On Monday, the U.S. Court of Appeals for the Ninth Circuit ruled in favor of the plaintiffs, finding that Interior failed to take the required “hard look” at the climate impacts of the mine expansion. The court’s well-reasoned opinion could affect not only future coal extraction at the Bull Mountains mine, but also future analyses of proposed fossil-fuel projects throughout the federal government.

Flawed Analysis

According to Interior’s environmental analysis, expansion of the Bull Mountains mine would result in 190 million tons of greenhouse gas emissions over nine years — an annual emissions figure exceeding that of the nation’s largest point source. Interior acknowledged that those emissions would contribute to climate change and even described devastating effects of global warming. Having established that the mine expansion would contribute to climate change, the court explained, “the only question [was] the extent of this project’s contribution to the problem.” And that’s where Interior’s analysis sputtered.

Specifically, Interior compared total emissions from the mine expansion to global annual greenhouse gas emissions. Because the project’s emissions comprised 0.44% of the annual global total, Interior concluded that the mine expansion’s “contribution relative to other global sources would be minor.” Interior effectively ended its analysis there, declaring that the project would have “no significant impact” on the climate. In doing so, Interior rejected established methodologies such as the social cost of greenhouse gases that would allow for a more precise assessment of climate damage from the mine expansion.

This week, the Ninth Circuit held that Interior’s analysis was insufficient. Rejecting Interior’s analysis as irrational and arbitrary, the court explained that comparing the mine’s greenhouse gas emissions “against total global emissions predestined that the emissions would appear relatively minor.” As the court recognized:

“[V]irtually every domestic source of [greenhouse gases] may be deemed to have no significant impact as long as it is measured against total global emissions.”

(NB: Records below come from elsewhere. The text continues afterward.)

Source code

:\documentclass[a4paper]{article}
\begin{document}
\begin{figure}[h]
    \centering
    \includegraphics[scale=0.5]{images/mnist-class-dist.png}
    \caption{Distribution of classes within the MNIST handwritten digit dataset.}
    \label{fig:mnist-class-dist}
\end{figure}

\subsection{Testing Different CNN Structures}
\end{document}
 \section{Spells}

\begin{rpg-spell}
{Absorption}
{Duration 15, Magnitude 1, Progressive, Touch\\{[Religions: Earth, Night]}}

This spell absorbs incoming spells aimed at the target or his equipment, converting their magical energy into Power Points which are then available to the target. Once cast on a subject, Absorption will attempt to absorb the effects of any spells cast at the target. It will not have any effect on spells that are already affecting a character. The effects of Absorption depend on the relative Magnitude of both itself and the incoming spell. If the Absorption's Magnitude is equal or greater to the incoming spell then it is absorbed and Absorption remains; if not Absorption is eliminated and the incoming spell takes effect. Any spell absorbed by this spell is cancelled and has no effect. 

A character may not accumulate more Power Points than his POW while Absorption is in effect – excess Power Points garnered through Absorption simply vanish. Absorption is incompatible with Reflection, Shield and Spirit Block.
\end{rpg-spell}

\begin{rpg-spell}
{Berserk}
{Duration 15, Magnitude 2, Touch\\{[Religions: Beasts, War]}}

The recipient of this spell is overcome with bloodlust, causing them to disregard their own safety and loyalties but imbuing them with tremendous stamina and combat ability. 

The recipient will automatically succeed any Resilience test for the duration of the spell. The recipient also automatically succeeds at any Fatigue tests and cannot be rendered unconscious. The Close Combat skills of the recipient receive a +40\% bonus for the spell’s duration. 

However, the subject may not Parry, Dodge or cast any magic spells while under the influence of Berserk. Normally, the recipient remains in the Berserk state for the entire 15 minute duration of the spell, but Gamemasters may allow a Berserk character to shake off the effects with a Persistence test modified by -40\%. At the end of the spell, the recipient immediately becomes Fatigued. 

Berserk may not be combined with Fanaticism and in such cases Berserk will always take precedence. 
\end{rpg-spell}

Indeed, as the Institute for Policy Integrity highlighted in an amicus brief filed in the case, nearly any impact can be made to look minor by comparing it against global figures. For instance, a hypothetical action that resulted in $385 billion in economic cost or benefit — roughly equal to the annual gross domestic product of Ireland — would have the same relative effect (0.44%) if presented as a percentage of global gross domestic product. But that does not make the impact minor. The court accordingly ruled that the agency’s finding of no significant impact was “deeply troubling and insufficient to meet Interior’s burden” to take a hard look at environmental effects.

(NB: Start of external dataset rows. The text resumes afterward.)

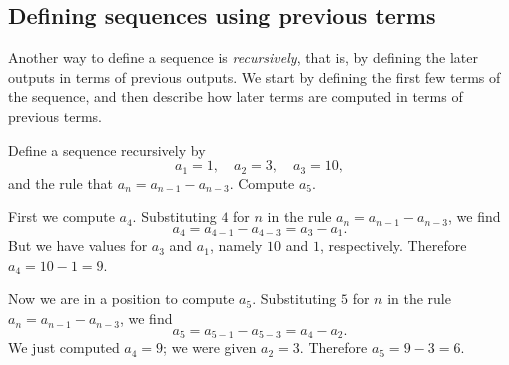 \documentclass{ximera}
\begin{document}
\subsection{Defining sequences using previous terms}
\label{subsection:recursive-definition}

Another way to define a sequence is \textit{recursively}, that is, by
defining the later outputs in terms of previous outputs.  We start by
defining the first few terms of the sequence, and then describe how
later terms are computed in terms of previous terms.

\begin{example}
Define a sequence recursively by
$$
a_1 = 1, \quad a_2 = 3, \quad a_3 = 10,
$$
and the rule that $a_n = a_{n-1} - a_{n-3}$.  Compute $a_5$.
\end{example}

\begin{explanation}
  First we compute $a_4$.  Substituting $4$ for $n$ in the rule $a_n = a_{n-1} - a_{n-3}$, we find
$$
a_4 = a_{4-1} - a_{4-3} = a_3 - a_1.
$$
But we have values for $a_3$ and $a_1$, namely $10$ and $1$, respectively.  Therefore $a_4 = 10 - 1 = 9$.

Now we are in a position to compute $a_5$.  Substituting $5$ for $n$ in the rule $a_n = a_{n-1} - a_{n-3}$, we find
$$
a_5 = a_{5-1} - a_{5-3} = a_4 - a_2.
$$
We just computed $a_4 = 9$; we were given $a_2 = 3$.  Therefore $a_5 = 9 - 3 = 6$.
\end{explanation}

\end{document}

The Ninth Circuit’s decision was not especially surprising, since the same court rejected a similarly deficient agency analysis nearly 15 years ago. In that case, the court found that the National Environmental Policy Act requires agencies to assess the “actual environmental effects” of the greenhouse gas emissions resulting from their actions, and that this requirement was not satisfied simply by percentage comparisons to global and national emission totals.

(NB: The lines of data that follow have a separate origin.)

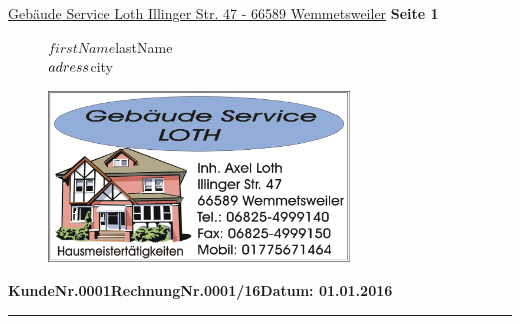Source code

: \documentclass[11pt]{scrartcl}
\begin{document}
\begin{scriptsize}
\underline{Gebäude Service Loth Illinger Str. 47 - 66589 Wemmetsweiler} \hfill \textbf{Seite 1}
\end{scriptsize}

\onehalfspacing

\begin{figure}[h]
\begin{minipage}{9cm}
$firstName $lastName\\
$adress \bigskip \\
$city\\
\end{minipage}
\begin{minipage}{8cm}
\includegraphics [width=8cm]{logo.png}
\end{minipage}
\end{figure}

\singlespacing

\bigskip

\begin{flushright}

\textbf{Kunde\hspace{1cm}Nr.\hspace{1cm}0001\hspace{1cm}Rechnung\hspace{1cm}Nr.\hspace{1cm}0001/16\hfill Datum: 01.01.2016\\}
{\hrule height 2pt}

\end{flushright}

\bigskip

\renewcommand{\arraystretch}{2}


\end{document}
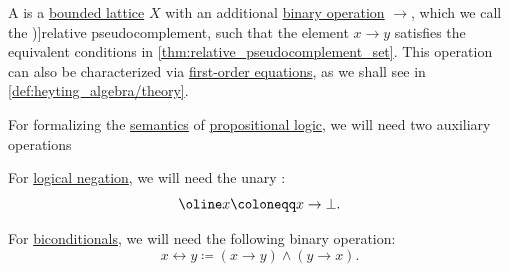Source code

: \begin{definition}\label{def:heyting_algebra}
  A  is a \hyperref[def:bounded_lattice]{bounded lattice} \( X \) with an additional \hyperref[def:binary_operation]{binary operation} \( {\rightarrow} \), which we call the \term[en=relative pseudocomplement (\cite[51]{Birkhoff1967LatticeTheory})]{relative pseudocomplement}, such that the element \( x \rightarrow y \) satisfies the equivalent conditions in \cref{thm:relative_pseudocomplement_set}. This operation can also be characterized via \hyperref[def:fol_equation]{first-order equations}, as we shall see in \cref{def:heyting_algebra/theory}.

  For formalizing the \hyperref[def:propositional_semantics]{semantics} of \hyperref[def:propositional_logic]{propositional logic}, we will need two auxiliary operations
  \begin{thmenum}[series=def:heyting_algebra]
     For \hyperref[def:propositional_alphabet/negation]{logical negation}, we will need the unary :
    \begin{equation}\label{eq:def:heyting_algebra/pseudocomplement}
      \oline x \coloneqq x \rightarrow \bot.
    \end{equation}

     For \hyperref[def:propositional_alphabet/connectives/biconditional]{biconditionals}, we will need the following binary operation:
    \begin{equation}\label{eq:def:heyting_algebra/biconditional}
      x \leftrightarrow y \coloneqq (x \rightarrow y) \wedge (y \rightarrow x).
    \end{equation}
  \end{thmenum}


\end{definition}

Despite that prior ruling, however, federal agencies have continued to conduct cursory analyses of climate impacts in environmental reviews. Numerous agencies have failed to meaningfully consider the climate effects of their actions, duplicating the same types of errors that the Ninth Circuit has now rejected twice. This list includes Interior’s consideration of fossil-fuel leasing and extraction, the Department of Energy’s consideration of fossil-fuel export, and the Federal Energy Regulatory Commission’s consideration of fossil-fuel transmission, among others.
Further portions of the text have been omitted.